Because there is a widespread assumption, for which politicians themselves are only partly to blame, that Ministers will invariably use powers of a wholly non political character for unashamedly political ends the vesting of the role of "guardian of the public interest" in a political figure such as the Attorney General has been criticised. Yet as some recent examples bear out, successive attorneys have shown themselves perfectly capable of taking actions which they believe to be in the public interest without seeking any instructions from the government and without regard to any political difficulties that their actions may create.

Since 1974, the responsibility of the Attorney General under the Constitution for the prosecution of criminal offences has been transferred almost entirely to the Director of Public Prosecutions, a civil servant who is independent in the discharge of his functions. It was no longer practicable for the attorney's office to deal with all criminal prosecutions and, in any event, the political nature of his office inevitably gave rise to suspicions, however ill founded that prosecutions might be initiated or quashed for the wrong reasons.

While the establishment of the office of DPP was thus an important and overdue reform, there is also room for change in the light of experience. The only holder of the office to date, Mr Eamonn Barnes, has been strongly of the view that he should not give reasons for his decisions to cute or not in individual cases. That is perfectly understandable: if reasons were given in one case, they would have to be given in all, with unjust results in many instances. Yet as Professor Casey points out, a Dail committee has recommended that machinery be put in place to enable the Attorney General to inquire into and report on cases where there might be concern as to the reasons for a decision. The same committee also recommended that the present system under which the gardai, State Solicitors and the DPP's office are all involved in the prosecution of criminal offences should be replaced by a comprehensive prosecutorial system headed by the DPP. Neither of these sensible reforms has been implemented.

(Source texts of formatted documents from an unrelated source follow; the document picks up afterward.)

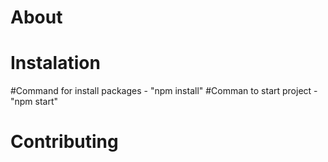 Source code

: # About

# Instalation

#Command for install packages - "npm install"
#Comman to start project - "npm start"

# Contributing
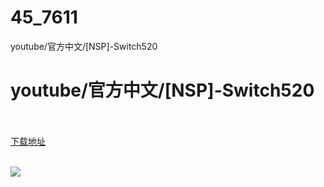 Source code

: # 45_7611
youtube/官方中文/[NSP]-Switch520
# youtube/官方中文/[NSP]-Switch520
 <br/></br>
[下载地址](https://www.switch520.cc/article/7611 "下载地址")
<br/></br>

<p><span><strong><img src="https://www.switch520.cc/muke_img/upload_art_editor_20201202-1_f11bc0007d17944bd3c81737a3c90e67.jpg"></strong></span></p>
<p></p>
<p></p>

Professor Casey's revised edition of his earlier work is well written and erudite. But I would question the wisdom of including so wearisomely detailed an account of Mr Harry Whelehan's departure from office. This appears to be based exclusively on the Dail Debates at the time and the Report of the Dail Sub Committee, adds little to what is already well known about those events, and seems out of place. I would also have expected a bibliography and an index compiled on less eccentric criteria: there is no reference to such well known Irish law officers as "Black Jack" Fitzgibbon, Saurin, and Christopher Palles, although all are dealt with in the text.